Serializable Snapshot Isolation in PostgreSQL

This paper documents how the authors implemented a serializable snapshot isolation in PostgreSQL, and out performed strict-2PL on some workloads, while incurring low cost (less than 7%) relative to snapshot isolation.

PostgreSQL, like many other database systems, use the weakest ANSI SQL isolation level: READ COMMITTED, by default in order to get good performance. The highest isolation level that PostgreSQL provides, and what the user gets when she asks for SERIALIZABLE, is actually SNAPSHOT ISOLATION. Although SNAPSHOT ISOLATION avoids all three anomalies (dirty reads, non-repeatable reads, and phantom reads) defined in the ANSI standard it stills allows some anomalies that are not commonly known, two of which are simple write skew, and batch processing anomalies. A descriptions of these two anomalies is in section 2.1 of the paper.

Although there are techniques that can be applied to avoid these anomalies under snapshot isolation, the analysis required to identify them is often costly, especially when they inherently concerns the interactions between multiple transactions.

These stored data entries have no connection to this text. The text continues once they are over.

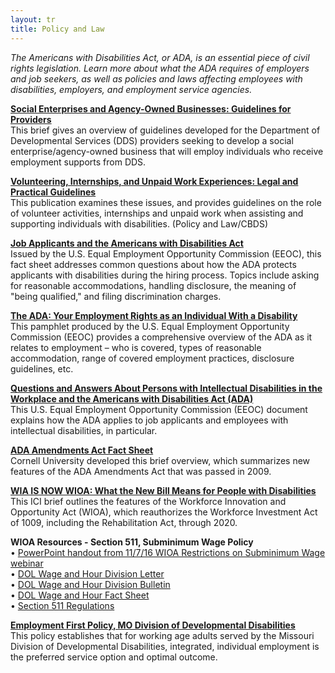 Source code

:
 ```yaml
---
layout: tr
title: Policy and Law
---
```

_The Americans with Disabilities Act, or ADA, is an essential piece of civil rights legislation. Learn more about what the ADA requires of employers and job seekers, as well as policies and laws affecting employees with disabilities, employers, and employment service agencies._

**[Social Enterprises and Agency-Owned Businesses: Guidelines for Providers](https://employmentfirstma.org/files/Social_enterprise_web_F.pdf)**  
 This brief gives an overview of guidelines developed for the Department of Developmental Services (DDS) providers seeking to develop a social enterprise/agency-owned business that will employ individuals who receive employment supports from DDS.

**[Volunteering, Internships, and Unpaid Work Experiences: Legal and Practical Guidelines](https://employmentfirstma.org/files/DDSVolunteer-Unpaid_Work-Feb17.pdf)**  
This publication examines these issues, and provides guidelines on the role of volunteer activities, internships and unpaid work when assisting and supporting individuals with disabilities. (Policy and Law/CBDS)

**[Job Applicants and the Americans with Disabilities Act](http://www.eeoc.gov/facts/jobapplicant.html)**   
Issued by the U.S. Equal Employment Opportunity Commission (EEOC), this fact sheet addresses common questions about how the ADA protects applicants with disabilities during the hiring process. Topics include asking for reasonable accommodations, handling disclosure, the meaning of &quot;being qualified,&quot; and filing discrimination charges.

**[The ADA: Your Employment Rights as an Individual With a Disability](http://www.eeoc.gov/facts/ada18.html)**   
This pamphlet produced by the U.S. Equal Employment Opportunity Commission (EEOC) provides a comprehensive overview of the ADA as it relates to employment – who is covered, types of reasonable accommodation, range of covered employment practices, disclosure guidelines, etc.

**[Questions and Answers About Persons with Intellectual Disabilities in the Workplace and the Americans with Disabilities Act (ADA)](http://www.eeoc.gov/laws/types/intellectual_disabilities.cfm)**  
This U.S. Equal Employment Opportunity Commission (EEOC) document explains how the ADA applies to job applicants and employees with intellectual disabilities, in particular.

**[ADA Amendments Act Fact Sheet](https://employmentfirstma.org/files/ADAAmendmentsFactSht.doc)**   
Cornell University developed this brief overview, which summarizes new features of the ADA Amendments Act that was passed in 2009.

**[WIA IS NOW WIOA: What the New Bill Means for People with Disabilities](https://www.communityinclusion.org/article.php?article_id=382)**  
This ICI brief outlines the features of the Workforce Innovation and Opportunity Act (WIOA), which reauthorizes the Workforce Investment Act of 1009, including the Rehabilitation Act, through 2020.

**WIOA Resources - Section 511, Subminimum Wage Policy**  
• [PowerPoint handout from 11/7/16 WIOA Restrictions on Subminimum Wage webinar](http://employmentfirstma.org/files/Section_511_PowerPoint.pdf)  
• [DOL Wage and Hour Division Letter](http://employmentfirstma.org/files/Section_511-Wage_and_Hour_Letter.pdf)  
• [DOL Wage and Hour Division Bulletin](http://employmentfirstma.org/files/Section_511-Wage_and_Hour_Bulletin.pdf)  
• [DOL Wage and Hour Fact Sheet](http://employmentfirstma.org/files/Section_511-Wage_and_Hour_Fact_Sheet.pdf)  
• [Section 511 Regulations](http://employmentfirstma.org/files/Section_511_Regulations.pdf)

**[Employment First Policy, MO Division of Developmental Disabilities](https://employmentfirstma.org/files/employmentFirst_policy.pdf)**  
This policy establishes that for working age adults served by the Missouri Division of Developmental Disabilities, integrated, individual employment is the preferred service option and optimal outcome. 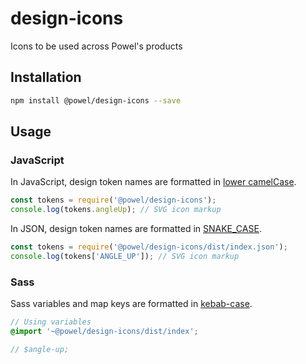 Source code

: # design-icons

Icons to be used across Powel's products

## Installation

```sh
npm install @powel/design-icons --save
```

## Usage

### JavaScript

In JavaScript, design token names are formatted in [lower camelCase](https://en.wikipedia.org/wiki/Camel_case).

```js
const tokens = require('@powel/design-icons');
console.log(tokens.angleUp); // SVG icon markup
```

In JSON, design token names are formatted in [SNAKE_CASE](https://en.wikipedia.org/wiki/Snake_case).

```js
const tokens = require('@powel/design-icons/dist/index.json');
console.log(tokens['ANGLE_UP']); // SVG icon markup
```

### Sass

Sass variables and map keys are formatted in [kebab-case](https://en.wikipedia.org/wiki/Kebab_case).

```scss
// Using variables
@import '~@powel/design-icons/dist/index';

// $angle-up;
```
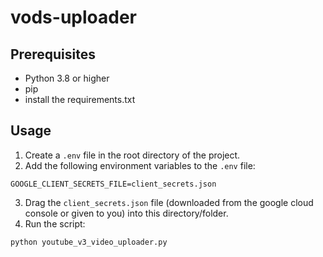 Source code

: # vods-uploader

## Prerequisites
- Python 3.8 or higher
- pip
- install the requirements.txt

## Usage
1. Create a `.env` file in the root directory of the project.
2. Add the following environment variables to the `.env` file:
```env
GOOGLE_CLIENT_SECRETS_FILE=client_secrets.json
```
3. Drag the `client_secrets.json` file (downloaded from the google cloud console or given to you) into this directory/folder.
4. Run the script:
```
python youtube_v3_video_uploader.py
```

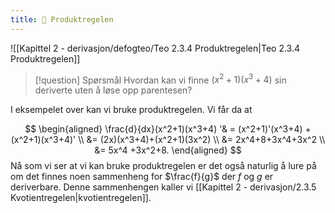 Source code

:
 ```yaml
---
title: 📄 Produktregelen
---
```

![[Kapittel 2 - derivasjon/defogteo/Teo 2.3.4 Produktregelen|Teo 2.3.4 Produktregelen]]


> [!question] Spørsmål 
> Hvordan kan vi finne $(x^2+1)(x^3+4)$ sin deriverte uten å løse opp parentesen?
> 

I eksempelet over kan vi bruke produktregelen. Vi får da at

$$
\begin{aligned} 
  \frac{d}{dx}(x^2+1)(x^3+4) '& = (x^2+1)'(x^3+4) + (x^2+1)(x^3+4)'  \\
  &= (2x)(x^3+4)+(x^2+1)(3x^2) \\
  &= 2x^4+8+3x^4+3x^2 \\
  &= 5x^4 +3x^2+8.
\end{aligned} 
$$
Nå som vi ser at vi kan bruke produktregelen er det også naturlig å lure på om det finnes noen sammenheng for $\frac{f}{g}$ der $f$ og $g$ er deriverbare. Denne sammenhengen kaller vi [[Kapittel 2 - derivasjon/2.3.5 Kvotientregelen|kvotientregelen]]. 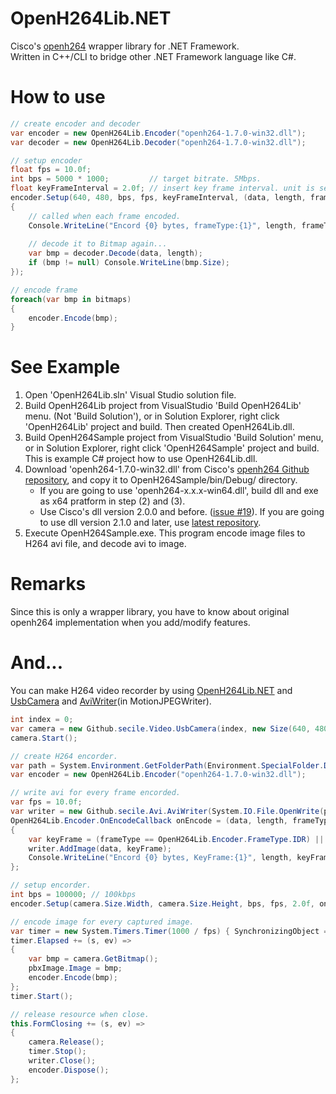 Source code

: # OpenH264Lib.NET
Cisco's [openh264](https://github.com/cisco/openh264/) wrapper library for .NET Framework.  
Written in C++/CLI to bridge other .NET Framework language like C#.  

# How to use
```C#
// create encoder and decoder
var encoder = new OpenH264Lib.Encoder("openh264-1.7.0-win32.dll");
var decoder = new OpenH264Lib.Decoder("openh264-1.7.0-win32.dll");

// setup encoder
float fps = 10.0f;
int bps = 5000 * 1000;         // target bitrate. 5Mbps.
float keyFrameInterval = 2.0f; // insert key frame interval. unit is second.
encoder.Setup(640, 480, bps, fps, keyFrameInterval, (data, length, frameType) =>
{
    // called when each frame encoded.
    Console.WriteLine("Encord {0} bytes, frameType:{1}", length, frameType);
    
    // decode it to Bitmap again...
    var bmp = decoder.Decode(data, length);
    if (bmp != null) Console.WriteLine(bmp.Size);
});

// encode frame
foreach(var bmp in bitmaps)
{
    encoder.Encode(bmp);
}
```

# See Example
1. Open 'OpenH264Lib.sln' Visual Studio solution file.  
1. Build OpenH264Lib project from VisualStudio 'Build OpenH264Lib' menu. (Not 'Build Solution'), or in Solution Explorer, right click 'OpenH264Lib' project and build. Then created OpenH264Lib.dll.  
1. Build OpenH264Sample project from VisualStudio 'Build Solution' menu, or in Solution Explorer, right click 'OpenH264Sample' project and build. This is example C# project how to use OpenH264Lib.dll.  
1. Download 'openh264-1.7.0-win32.dll' from Cisco's [openh264 Github repository](https://github.com/cisco/openh264/releases),
and copy it to OpenH264Sample/bin/Debug/ directory.  
    * If you are going to use 'openh264-x.x.x-win64.dll', build dll and exe as x64 pratform in step (2) and (3).  
    * Use Cisco's dll version 2.0.0 and before. ([issue #19](https://github.com/secile/OpenH264Lib.NET/issues/19)).
    If you are going to use dll version 2.1.0 and later, use [latest repository](https://github.com/secile/OpenH264Lib.NET).
1. Execute OpenH264Sample.exe. This program encode image files to H264 avi file, and decode avi to image. 

# Remarks
Since this is only a wrapper library, you have to know about original openh264 implementation when you add/modify features.

# And...
You can make H264 video recorder by using [OpenH264Lib.NET](https://github.com/secile/OpenH264Lib.NET) and [UsbCamera](https://github.com/secile/UsbCamera/) and [AviWriter](https://github.com/secile/MotionJPEGWriter/blob/master/source/AviWriter.cs)(in MotionJPEGWriter).
```C#
int index = 0;
var camera = new Github.secile.Video.UsbCamera(index, new Size(640, 480));
camera.Start();

// create H264 encorder.
var path = System.Environment.GetFolderPath(Environment.SpecialFolder.DesktopDirectory) + @"\test.avi";
var encoder = new OpenH264Lib.Encoder("openh264-1.7.0-win32.dll");

// write avi for every frame encorded.
var fps = 10.0f;
var writer = new Github.secile.Avi.AviWriter(System.IO.File.OpenWrite(path), "H264", camera.Size.Width, camera.Size.Height, fps);
OpenH264Lib.Encoder.OnEncodeCallback onEncode = (data, length, frameType) =>
{
    var keyFrame = (frameType == OpenH264Lib.Encoder.FrameType.IDR) || (frameType == OpenH264Lib.Encoder.FrameType.I);
    writer.AddImage(data, keyFrame);
    Console.WriteLine("Encord {0} bytes, KeyFrame:{1}", length, keyFrame);
};

// setup encorder.
int bps = 100000; // 100kbps
encoder.Setup(camera.Size.Width, camera.Size.Height, bps, fps, 2.0f, onEncode);

// encode image for every captured image.
var timer = new System.Timers.Timer(1000 / fps) { SynchronizingObject = this };
timer.Elapsed += (s, ev) =>
{
    var bmp = camera.GetBitmap();
    pbxImage.Image = bmp;
    encoder.Encode(bmp);
};
timer.Start();

// release resource when close.
this.FormClosing += (s, ev) =>
{
    camera.Release();
    timer.Stop();
    writer.Close();
    encoder.Dispose();
};
```
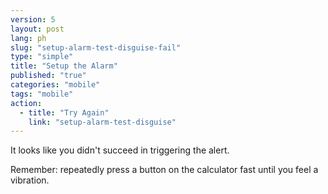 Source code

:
 ```yaml
---
version: 5
layout: post
lang: ph
slug: "setup-alarm-test-disguise-fail"
type: "simple"
title: "Setup the Alarm"
published: "true"
categories: "mobile"
tags: "mobile"
action: 
  - title: "Try Again"
    link: "setup-alarm-test-disguise"
---
```


It looks like you didn't succeed in triggering the alert.

Remember: repeatedly press a button on the calculator fast until you feel a vibration.
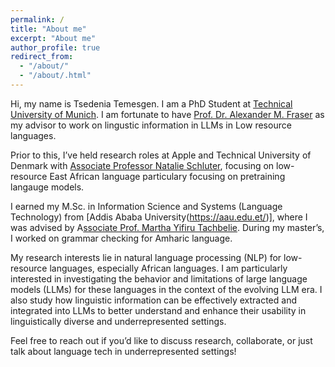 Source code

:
 ```yaml
---
permalink: /
title: "About me"
excerpt: "About me"
author_profile: true
redirect_from: 
  - "/about/"
  - "/about/.html"
---
```

Hi, my name is Tsedenia Temesgen. I am a PhD Student at  [Technical University of Munich](https://www.tum.de/). I am fortunate to have [Prof. Dr. Alexander M. Fraser](https://alexfraser.github.io/) as my advisor to work on lingustic information in LLMs in Low resource languages. 

Prior to this, I’ve held research roles at Apple and Technical University of Denmark with  [Associate Professor Natalie Schluter](https://natschluter.github.io/), focusing on low-resource East African language particulary focusing on pretraining langauge models.

I earned my M.Sc. in Information Science and Systems (Language Technology) from [Addis Ababa University(https://aau.edu.et/)], where I was advised by A[ssociate Prof. Martha Yifiru Tachbelie](https://www.linkedin.com/in/martha-yifiru-tachbelie-73099b1b/?originalSubdomain=et). During my master’s, I worked on grammar checking for Amharic language.

My research interests lie in natural language processing (NLP) for low-resource languages, especially African languages. I am particularly interested in investigating the behavior and limitations of large language models (LLMs) for these languages in the context of the evolving LLM era. I also study how linguistic information can be effectively extracted and integrated into LLMs to better understand and enhance their usability in linguistically diverse and underrepresented settings.

Feel free to reach out if you’d like to discuss research, collaborate, or just talk about language tech in underrepresented settings!
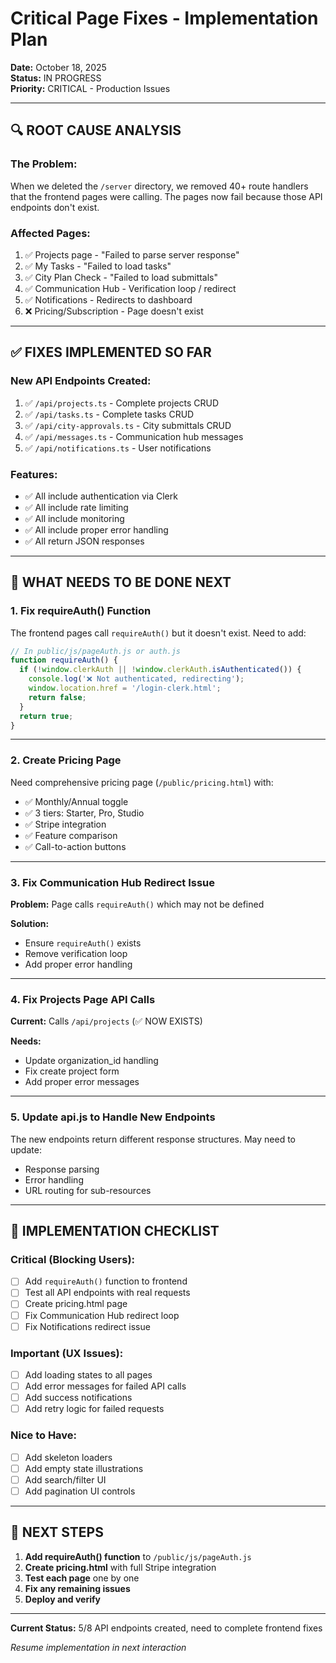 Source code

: # Critical Page Fixes - Implementation Plan

**Date:** October 18, 2025  
**Status:** IN PROGRESS  
**Priority:** CRITICAL - Production Issues

---

## 🔍 **ROOT CAUSE ANALYSIS**

### **The Problem:**
When we deleted the `/server` directory, we removed 40+ route handlers that the frontend pages were calling. The pages now fail because those API endpoints don't exist.

### **Affected Pages:**
1. ✅ Projects page - "Failed to parse server response"
2. ✅ My Tasks - "Failed to load tasks"
3. ✅ City Plan Check - "Failed to load submittals"
4. ✅ Communication Hub - Verification loop / redirect
5. ✅ Notifications - Redirects to dashboard
6. ❌ Pricing/Subscription - Page doesn't exist

---

## ✅ **FIXES IMPLEMENTED SO FAR**

### **New API Endpoints Created:**
1. ✅ `/api/projects.ts` - Complete projects CRUD
2. ✅ `/api/tasks.ts` - Complete tasks CRUD  
3. ✅ `/api/city-approvals.ts` - City submittals CRUD
4. ✅ `/api/messages.ts` - Communication hub messages
5. ✅ `/api/notifications.ts` - User notifications

### **Features:**
- ✅ All include authentication via Clerk
- ✅ All include rate limiting
- ✅ All include monitoring
- ✅ All include proper error handling
- ✅ All return JSON responses

---

## 🔧 **WHAT NEEDS TO BE DONE NEXT**

### **1. Fix requireAuth() Function**

The frontend pages call `requireAuth()` but it doesn't exist. Need to add:

```javascript
// In public/js/pageAuth.js or auth.js
function requireAuth() {
  if (!window.clerkAuth || !window.clerkAuth.isAuthenticated()) {
    console.log('❌ Not authenticated, redirecting');
    window.location.href = '/login-clerk.html';
    return false;
  }
  return true;
}
```

---

### **2. Create Pricing Page**

Need comprehensive pricing page (`/public/pricing.html`) with:
- ✅ Monthly/Annual toggle
- ✅ 3 tiers: Starter, Pro, Studio
- ✅ Stripe integration
- ✅ Feature comparison
- ✅ Call-to-action buttons

---

### **3. Fix Communication Hub Redirect Issue**

**Problem:** Page calls `requireAuth()` which may not be defined

**Solution:**
- Ensure `requireAuth()` exists
- Remove verification loop
- Add proper error handling

---

### **4. Fix Projects Page API Calls**

**Current:** Calls `/api/projects` (✅ NOW EXISTS)

**Needs:**
- Update organization_id handling
- Fix create project form
- Add proper error messages

---

### **5. Update api.js to Handle New Endpoints**

The new endpoints return different response structures. May need to update:
- Response parsing
- Error handling
- URL routing for sub-resources

---

## 📝 **IMPLEMENTATION CHECKLIST**

### **Critical (Blocking Users)**:
- [ ] Add `requireAuth()` function to frontend
- [ ] Test all API endpoints with real requests
- [ ] Create pricing.html page
- [ ] Fix Communication Hub redirect loop
- [ ] Fix Notifications redirect issue

### **Important (UX Issues)**:
- [ ] Add loading states to all pages
- [ ] Add error messages for failed API calls
- [ ] Add success notifications
- [ ] Add retry logic for failed requests

### **Nice to Have**:
- [ ] Add skeleton loaders
- [ ] Add empty state illustrations
- [ ] Add search/filter UI
- [ ] Add pagination UI controls

---

## 🚀 **NEXT STEPS**

1. **Add requireAuth() function** to `/public/js/pageAuth.js`
2. **Create pricing.html** with full Stripe integration
3. **Test each page** one by one
4. **Fix any remaining issues**
5. **Deploy and verify**

---

**Current Status:** 5/8 API endpoints created, need to complete frontend fixes

*Resume implementation in next interaction*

In comparison, SERIALIZABLE avoids all problems because transactions can be treated as if they are running serially in complete isolation.

Instead of implementing serializability using Strict 2 Phase Locking (S2PL), the authors implemented Serializable Snapshot Isolation (SSI). I will very briefly explain SSI here. Curious readers can go read the original paper. In short, SSI runs transactions using snapshot isolation, but performs additional checks to determine whether anomalies can possibly happen. SSI is similar to other concurrency control protocols that uses serialization graph testing. But instead of detecting cycles, SSI looks for “dangerous structures” (at least two adjacent rw-antidependency edges) in a serialization graph. Using this method, SSI may give some false positives, but it is more efficient, because it is less restrictive: it allow some rw-conflicts as long as they do not for a “dangerous structure”. Therefore SSI offers better performance compared to S2PL.

To identify rw-antidependencies, SSI have transactions acquire special “SIREAD” locks on the data they read. These “SIREAD” locks do not block conflicting writes, but a conflict between write lock and a “SIREAD” lock will be flagged as a rw-antidependency. Because conflicts can occur even after a reader commits, “SIREAD” locks need to persist until all concurrent transactions commit.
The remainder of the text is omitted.